JPMorgan and Gordon Haskett both rate General Electric stock (ticker: GE) Sell and have written about possible Chinese plans to introduce a new competitor into a market with just three players -- GE, Siemens (SIE. Germany), and Mitsubishi Heavy Industries (7011. Japan). Such a rival could mean GE could miss out on the massive Chinese market for electricity generation, which could boom as the world's second-largest economy shifts to natural gas and away from coal.
Bullish analysts, of course, don't believe the power business's turnaround will depend on Chinese demand far in the future, especially when a Chinese competitor likely couldn't come to market until 2023 at the earliest. The debate over power illustrates the complex challenges GE faces, and the complexity of rating the stock itself.
At the Electrical Products Group conference on May 20, Siemens made news by suggesting China might create a so-called national champ selling turbines that generate electricity by burning natural gas -- a cleaner, less carbon intensive fuel than coal.
"[China in 2025] would be by far the single biggest market for the combined cycle gas [power generation]," Siemens CEO Joe Kaeser said, adding that the Chinese government is combining the activities of a number of companies, including Harbin Electric (1133. Hong Kong), which makes power electric equipment. "You can see the typical Chinese model already working to create a national champion."

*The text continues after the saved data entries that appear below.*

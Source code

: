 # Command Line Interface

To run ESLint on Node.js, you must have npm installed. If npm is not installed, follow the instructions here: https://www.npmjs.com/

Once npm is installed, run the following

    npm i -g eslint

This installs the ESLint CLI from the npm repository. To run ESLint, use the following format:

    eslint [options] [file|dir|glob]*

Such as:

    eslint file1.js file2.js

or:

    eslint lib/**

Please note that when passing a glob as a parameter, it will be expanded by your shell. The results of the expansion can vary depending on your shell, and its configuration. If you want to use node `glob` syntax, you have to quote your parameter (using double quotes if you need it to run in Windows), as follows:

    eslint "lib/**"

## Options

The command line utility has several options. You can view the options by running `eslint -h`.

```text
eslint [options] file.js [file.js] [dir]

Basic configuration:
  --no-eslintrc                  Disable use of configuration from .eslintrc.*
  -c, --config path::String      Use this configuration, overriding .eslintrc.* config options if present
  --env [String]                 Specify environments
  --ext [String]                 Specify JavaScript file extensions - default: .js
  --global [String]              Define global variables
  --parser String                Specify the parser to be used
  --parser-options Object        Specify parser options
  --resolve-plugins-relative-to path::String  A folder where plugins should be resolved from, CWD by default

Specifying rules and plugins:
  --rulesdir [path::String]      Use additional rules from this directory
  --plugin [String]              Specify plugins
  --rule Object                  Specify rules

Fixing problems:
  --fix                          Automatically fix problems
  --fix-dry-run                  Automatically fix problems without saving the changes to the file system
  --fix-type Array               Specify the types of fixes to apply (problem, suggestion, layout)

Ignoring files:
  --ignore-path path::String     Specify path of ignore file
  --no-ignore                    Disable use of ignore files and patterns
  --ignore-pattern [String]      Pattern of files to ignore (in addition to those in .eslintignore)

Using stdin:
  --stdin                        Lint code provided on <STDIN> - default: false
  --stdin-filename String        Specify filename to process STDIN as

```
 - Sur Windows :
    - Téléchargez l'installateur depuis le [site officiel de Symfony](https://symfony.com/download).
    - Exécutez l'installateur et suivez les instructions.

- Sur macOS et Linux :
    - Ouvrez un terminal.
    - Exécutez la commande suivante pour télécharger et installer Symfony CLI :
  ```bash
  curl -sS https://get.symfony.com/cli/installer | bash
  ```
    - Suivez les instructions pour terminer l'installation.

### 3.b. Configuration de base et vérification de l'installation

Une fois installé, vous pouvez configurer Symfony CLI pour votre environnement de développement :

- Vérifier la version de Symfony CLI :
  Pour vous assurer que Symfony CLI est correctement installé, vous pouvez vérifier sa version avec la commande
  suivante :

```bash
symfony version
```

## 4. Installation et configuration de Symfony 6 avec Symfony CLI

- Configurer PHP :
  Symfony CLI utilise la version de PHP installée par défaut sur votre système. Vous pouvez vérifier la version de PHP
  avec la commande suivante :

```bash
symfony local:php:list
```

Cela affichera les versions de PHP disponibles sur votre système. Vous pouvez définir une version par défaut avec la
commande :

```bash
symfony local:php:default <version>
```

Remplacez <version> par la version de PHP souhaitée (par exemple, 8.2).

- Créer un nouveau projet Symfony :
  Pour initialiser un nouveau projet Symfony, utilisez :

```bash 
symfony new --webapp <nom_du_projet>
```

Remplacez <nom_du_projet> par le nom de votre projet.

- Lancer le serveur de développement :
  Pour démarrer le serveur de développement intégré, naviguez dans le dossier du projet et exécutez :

Tuesday, Haskett analyst John Inch took another, deeper look at the Chinese power market and what it means for GE Power.
"With GE increasingly shut out of the Chinese power market, we believe the advent of [Chinese turbine export capability] poses a steep challenge for GE to ever regain and hold significant power sales growth and profitability," Inch said.

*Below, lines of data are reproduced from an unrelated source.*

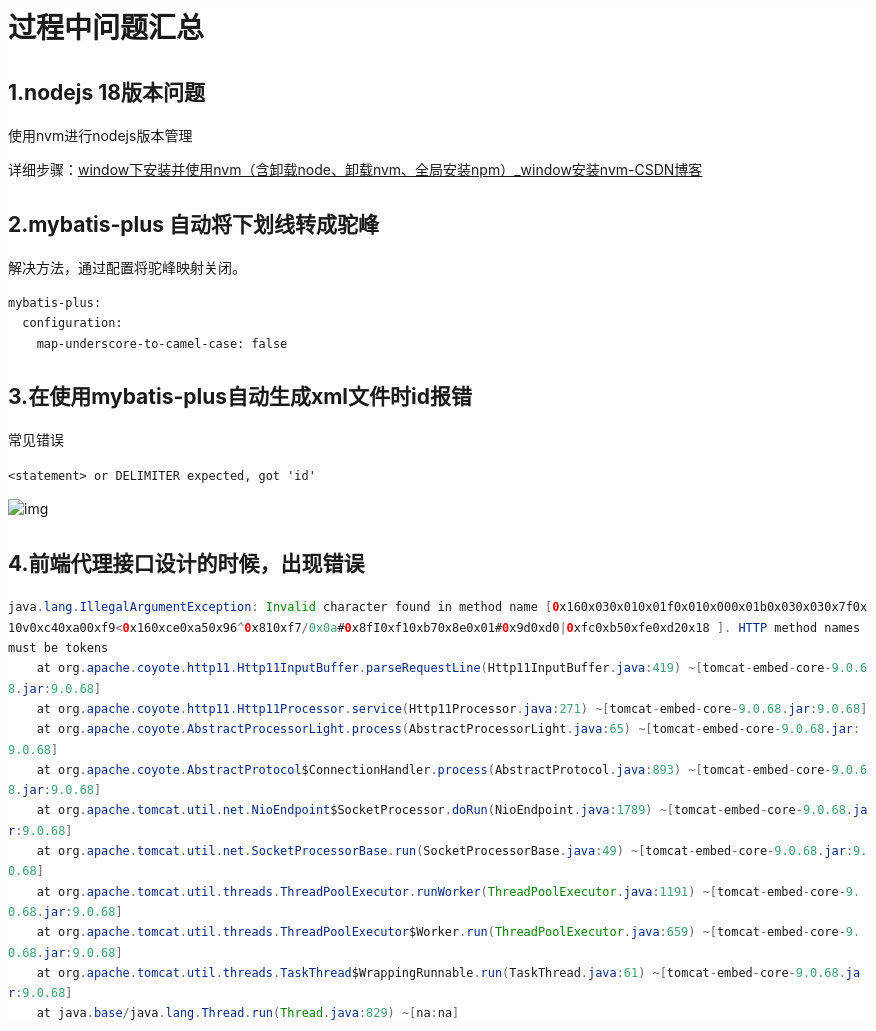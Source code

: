 # 过程中问题汇总

## 1.nodejs 18版本问题

使用nvm进行nodejs版本管理

详细步骤：[window下安装并使用nvm（含卸载node、卸载nvm、全局安装npm）_window安装nvm-CSDN博客](https://blog.csdn.net/HuangsTing/article/details/113857145)

## 2.mybatis-plus 自动将下划线转成驼峰

解决方法，通过配置将驼峰映射关闭。

```
mybatis-plus:
  configuration:
    map-underscore-to-camel-case: false
```

## 3.在使用mybatis-plus自动生成xml文件时id报错

常见错误

```
<statement> or DELIMITER expected, got 'id'
```

![img](https://img-blog.csdnimg.cn/20190830165731943.png)

## 4.前端代理接口设计的时候，出现错误

```java
java.lang.IllegalArgumentException: Invalid character found in method name [0x160x030x010x01f0x010x000x01b0x030x030x7f0x10v0xc40xa00xf9<0x160xce0xa50x96^0x810xf7/0x0a#0x8fI0xf10xb70x8e0x01#0x9d0xd0|0xfc0xb50xfe0xd20x18 ]. HTTP method names must be tokens
	at org.apache.coyote.http11.Http11InputBuffer.parseRequestLine(Http11InputBuffer.java:419) ~[tomcat-embed-core-9.0.68.jar:9.0.68]
	at org.apache.coyote.http11.Http11Processor.service(Http11Processor.java:271) ~[tomcat-embed-core-9.0.68.jar:9.0.68]
	at org.apache.coyote.AbstractProcessorLight.process(AbstractProcessorLight.java:65) ~[tomcat-embed-core-9.0.68.jar:9.0.68]
	at org.apache.coyote.AbstractProtocol$ConnectionHandler.process(AbstractProtocol.java:893) ~[tomcat-embed-core-9.0.68.jar:9.0.68]
	at org.apache.tomcat.util.net.NioEndpoint$SocketProcessor.doRun(NioEndpoint.java:1789) ~[tomcat-embed-core-9.0.68.jar:9.0.68]
	at org.apache.tomcat.util.net.SocketProcessorBase.run(SocketProcessorBase.java:49) ~[tomcat-embed-core-9.0.68.jar:9.0.68]
	at org.apache.tomcat.util.threads.ThreadPoolExecutor.runWorker(ThreadPoolExecutor.java:1191) ~[tomcat-embed-core-9.0.68.jar:9.0.68]
	at org.apache.tomcat.util.threads.ThreadPoolExecutor$Worker.run(ThreadPoolExecutor.java:659) ~[tomcat-embed-core-9.0.68.jar:9.0.68]
	at org.apache.tomcat.util.threads.TaskThread$WrappingRunnable.run(TaskThread.java:61) ~[tomcat-embed-core-9.0.68.jar:9.0.68]
	at java.base/java.lang.Thread.run(Thread.java:829) ~[na:na]
```
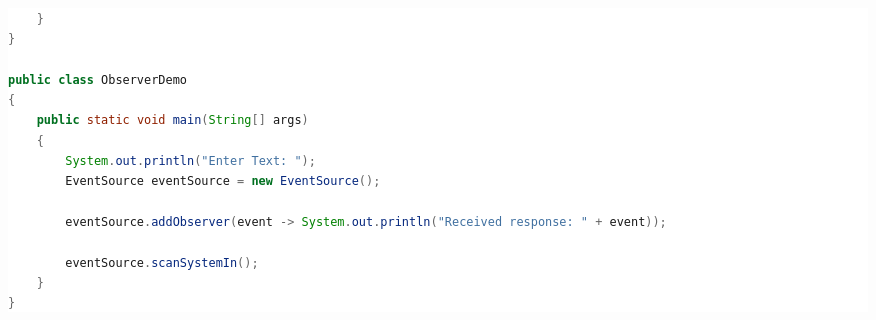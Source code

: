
 ```Java
    }
}

public class ObserverDemo 
{
    public static void main(String[] args) 
    {
        System.out.println("Enter Text: ");
        EventSource eventSource = new EventSource();
        
        eventSource.addObserver(event -> System.out.println("Received response: " + event));
        
        eventSource.scanSystemIn();
    }
}
```
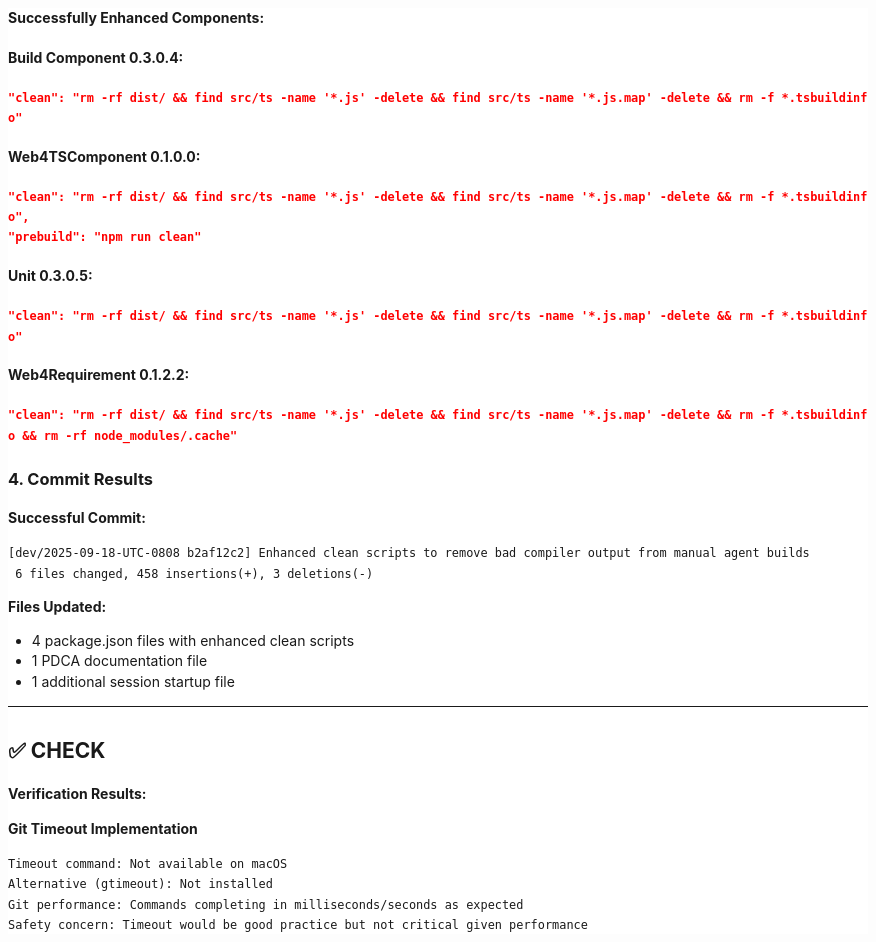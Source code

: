 **Successfully Enhanced Components:**

#### **Build Component 0.3.0.4:**
```json
"clean": "rm -rf dist/ && find src/ts -name '*.js' -delete && find src/ts -name '*.js.map' -delete && rm -f *.tsbuildinfo"
```

#### **Web4TSComponent 0.1.0.0:**
```json
"clean": "rm -rf dist/ && find src/ts -name '*.js' -delete && find src/ts -name '*.js.map' -delete && rm -f *.tsbuildinfo",
"prebuild": "npm run clean"
```

#### **Unit 0.3.0.5:**
```json
"clean": "rm -rf dist/ && find src/ts -name '*.js' -delete && find src/ts -name '*.js.map' -delete && rm -f *.tsbuildinfo"
```

#### **Web4Requirement 0.1.2.2:**
```json
"clean": "rm -rf dist/ && find src/ts -name '*.js' -delete && find src/ts -name '*.js.map' -delete && rm -f *.tsbuildinfo && rm -rf node_modules/.cache"
```

### **4. Commit Results**

**Successful Commit:**
```
[dev/2025-09-18-UTC-0808 b2af12c2] Enhanced clean scripts to remove bad compiler output from manual agent builds
 6 files changed, 458 insertions(+), 3 deletions(-)
```

**Files Updated:**
- 4 package.json files with enhanced clean scripts
- 1 PDCA documentation file
- 1 additional session startup file

---

## **✅ CHECK**

**Verification Results:**

**Git Timeout Implementation**
```
Timeout command: Not available on macOS
Alternative (gtimeout): Not installed
Git performance: Commands completing in milliseconds/seconds as expected
Safety concern: Timeout would be good practice but not critical given performance
```

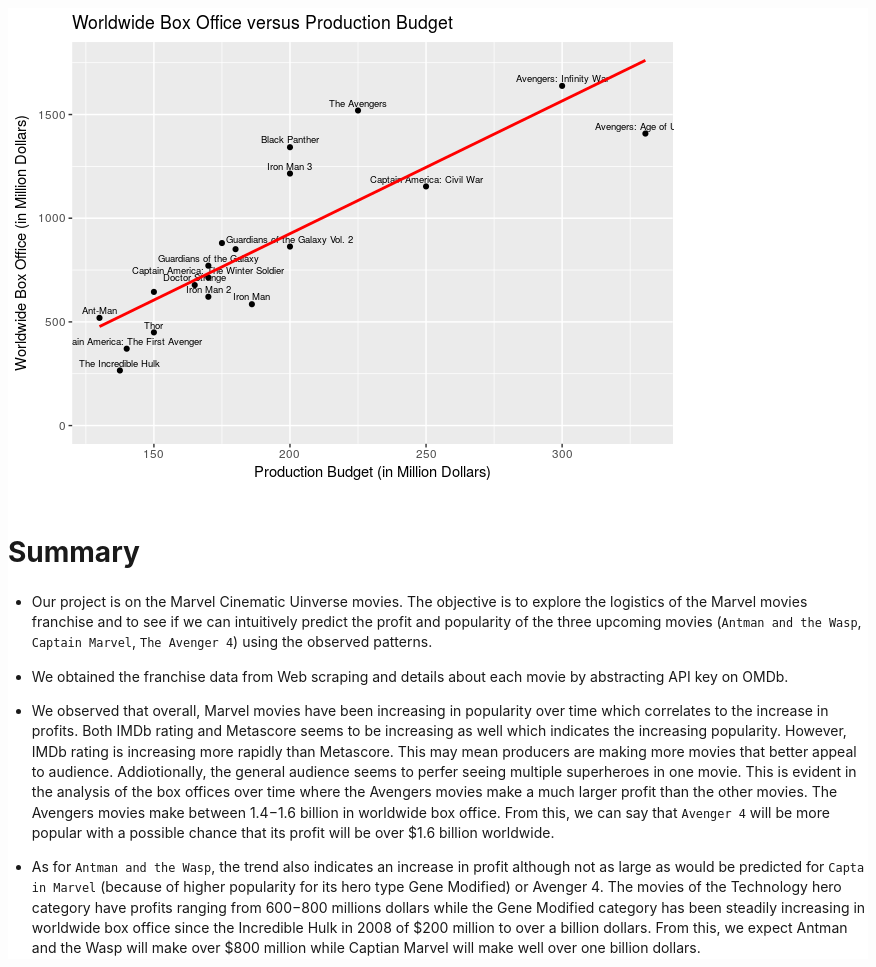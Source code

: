 ![](index_files/figure-markdown_strict/unnamed-chunk-7-1.png)

Summary
=======

-   Our project is on the Marvel Cinematic Uinverse movies. The
    objective is to explore the logistics of the Marvel movies franchise
    and to see if we can intuitively predict the profit and popularity
    of the three upcoming movies (`Antman and the Wasp`,
    `Captain Marvel`, `The Avenger 4`) using the observed patterns.

-   We obtained the franchise data from Web scraping and details about
    each movie by abstracting API key on OMDb.

-   We observed that overall, Marvel movies have been increasing in
    popularity over time which correlates to the increase in profits.
    Both IMDb rating and Metascore seems to be increasing as well which
    indicates the increasing popularity. However, IMDb rating is
    increasing more rapidly than Metascore. This may mean producers are
    making more movies that better appeal to audience. Addiotionally,
    the general audience seems to perfer seeing multiple superheroes in
    one movie. This is evident in the analysis of the box offices over
    time where the Avengers movies make a much larger profit than the
    other movies. The Avengers movies make between $1.4-$1.6 billion in
    worldwide box office. From this, we can say that `Avenger 4` will be
    more popular with a possible chance that its profit will be over
    $1.6 billion worldwide.

-   As for `Antman and the Wasp`, the trend also indicates an increase
    in profit although not as large as would be predicted for
    `Captain Marvel` (because of higher popularity for its hero type
    Gene Modified) or Avenger 4. The movies of the Technology hero
    category have profits ranging from $600-$800 millions dollars while
    the Gene Modified category has been steadily increasing in worldwide
    box office since the Incredible Hulk in 2008 of $200 million to over
    a billion dollars. From this, we expect Antman and the Wasp will
    make over $800 million while Captian Marvel will make well over one
    billion dollars.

GE is already smaller in China, because antitrust regulators required asset sales when GE bought Alstom's power turbine business in 2015. GE sold power assets to Italy's Ansaldo, which was bought earlier this year by Hitachi (6501. Japan) -- another competitor GE has to worry about.
All that has left GE's power business in China about half the size it once was. Nonetheless, growth in Chinese demand is still critical to the future profitability of the division, according to Inch.

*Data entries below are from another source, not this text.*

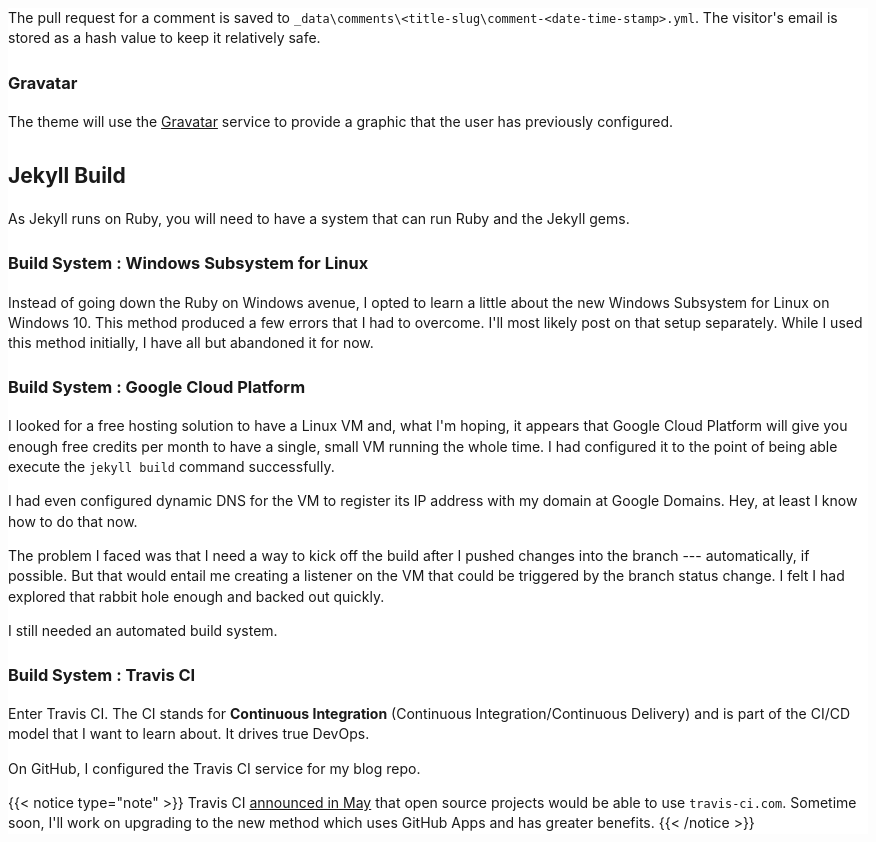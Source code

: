 The pull request for a comment is saved to `_data\comments\<title-slug\comment-<date-time-stamp>.yml`.
The visitor's email is stored as a hash value to keep it relatively safe.

### Gravatar

The theme will use the [Gravatar](https://en.gravatar.com/support/what-is-gravatar/) service to provide a graphic that the user has previously configured.

## Jekyll Build

As Jekyll runs on Ruby, you will need to have a system that can run Ruby and the Jekyll gems.

### Build System : Windows Subsystem for Linux

Instead of going down the Ruby on Windows avenue, I opted to learn a little about the new Windows Subsystem for Linux on Windows 10.
This method produced a few errors that I had to overcome.
I'll most likely post on that setup separately.
While I used this method initially, I have all but abandoned it for now.

### Build System : Google Cloud Platform

I looked for a free hosting solution to have a Linux VM and, what I'm hoping, it appears that Google Cloud Platform will
give you enough free credits per month to have a single, small VM running the whole time.
I had configured it to the point of being able execute the `jekyll build` command successfully.

I had even configured dynamic DNS for the VM to register its IP address with my domain at Google Domains.
Hey, at least I know how to do that now.

The problem I faced was that I need a way to kick off the build after I pushed changes into the branch --- automatically, if possible.
But that would entail me creating a listener on the VM that could be triggered by the branch status change.
I felt I had explored that rabbit hole enough and backed out quickly.

I still needed an automated build system.

### Build System : Travis CI

Enter Travis CI. The CI stands for **Continuous Integration** (Continuous Integration/Continuous Delivery) and
is part of the CI/CD model that I want to learn about.
It drives true DevOps.

On GitHub, I configured the Travis CI service for my blog repo.

{{< notice type="note" >}}
Travis CI [announced in May](https://docs.travis-ci.com/user/open-source-on-travis-ci-com/) that open source projects would be able to use `travis-ci.com`.
Sometime soon, I'll work on upgrading to the new method which uses GitHub Apps and has greater benefits.
{{< /notice >}}
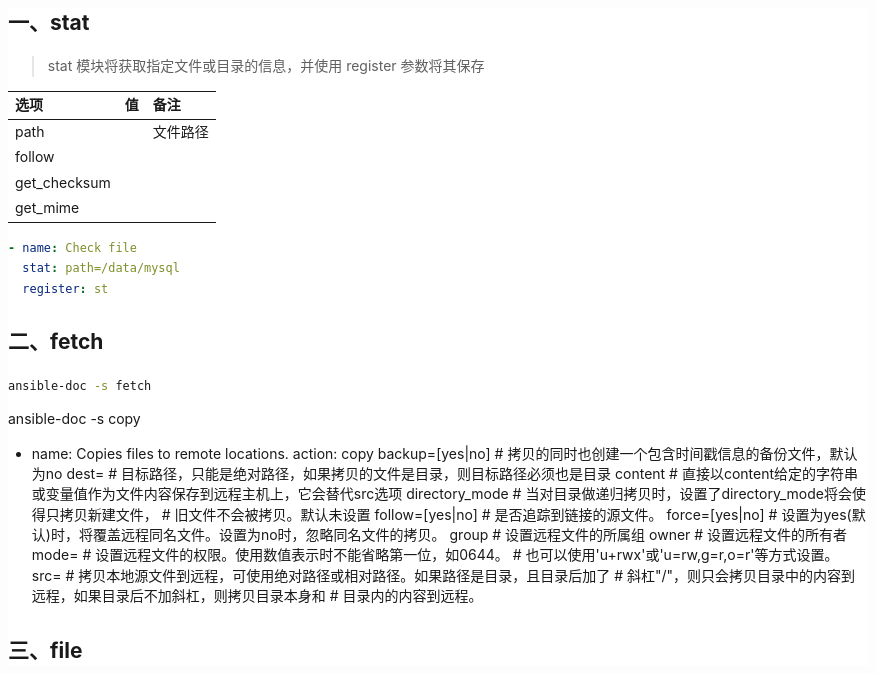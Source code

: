 
## 一、stat
> stat 模块将获取指定文件或目录的信息，并使用 register 参数将其保存

| 选项         | 值   | 备注     |
| :----------- | :--- | :------- |
| path         |      | 文件路径 |
| follow       |      |          |
| get_checksum |      |          |
| get_mime     |      |          |



```yaml
- name: Check file
  stat: path=/data/mysql
  register: st
```

## 二、fetch

```bash
ansible-doc -s fetch
```
ansible-doc -s copy
- name: Copies files to remote locations.
action: copy
    backup=[yes|no]   # 拷贝的同时也创建一个包含时间戳信息的备份文件，默认为no
    dest=             # 目标路径，只能是绝对路径，如果拷贝的文件是目录，则目标路径必须也是目录
    content           # 直接以content给定的字符串或变量值作为文件内容保存到远程主机上，它会替代src选项
    directory_mode    # 当对目录做递归拷贝时，设置了directory_mode将会使得只拷贝新建文件，
                      # 旧文件不会被拷贝。默认未设置
    follow=[yes|no]   # 是否追踪到链接的源文件。
    force=[yes|no]    # 设置为yes(默认)时，将覆盖远程同名文件。设置为no时，忽略同名文件的拷贝。
    group             # 设置远程文件的所属组
    owner             # 设置远程文件的所有者
    mode=             # 设置远程文件的权限。使用数值表示时不能省略第一位，如0644。
                      # 也可以使用'u+rwx'或'u=rw,g=r,o=r'等方式设置。
    src=              # 拷贝本地源文件到远程，可使用绝对路径或相对路径。如果路径是目录，且目录后加了
                      # 斜杠"/"，则只会拷贝目录中的内容到远程，如果目录后不加斜杠，则拷贝目录本身和
                      # 目录内的内容到远程。

## 三、file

"Next year [natural gas power generation in China] will represent almost 10% of [total thermal power generation]," Inch explained to Barron's. "China remains a very large steam-coal fired power market -- that is why the transition of about 400 gigawatts from coal to gas will represent a massive future opportunity for GE [and other power equipment makers]."
Last month at the EPG conference, CEO Larry Culp indicated that China isn't critical to restoring GE power to profitability. Some bullish GE analysts agree.
"Chinese competitors have been on GE's radar for some time, RBC analyst Deane Dray wrote last month after the EPG conference. He doesn't think the Chinese threat will affect GE for several years, and that the company is being conservative planning future power demand. "[GE] management isn't baking in any recovery in [the power division's] addressable markets in [2019 to 2021]."
New turbine demand is likely to be 25 to 30 gigawatts for the next few years, according to Dray. Global demand for new thermal power generation was 34 gigawatts in 2017.
Dray rates GE shares Buy with a $13 price target. He values GE by looking at the company's different divisions, such as aviation and power, and assigning different valuation multiples to each division based on his estimated 2020 earnings.
Bearish JPMorgan analyst Stephen Tusa, by contrast, has a $5 target on GE shares. He values GE based on his 2021 free cash flow estimate and doesn't believe GE's cash flow generation will improve for years.
So, in one respect, the debate among the bulls and the bears is all about timing. Dray isn't wrong to focus on 2020, looking beyond that can get hard to predict. And Tusa isn't wrong to try to predict earnings after all the extensive restructuring is complete. He doesn't want JPMorgan clients caught holding an expensive stock at the end of 2020.
The debate won't end soon, and both sides probably think they are winning. The bulls, when claiming victory, can point to GE stock's 36% gain in 2019, far better than the 9% gain of the Dow Jones Industrial Average this year.
Bears can respond that GE shares are still down almost 30% from their 52-week high while industrial peers in the Industrial Select Sector SPDR ETF (XLI) are only off 7% on average from the 52-week high.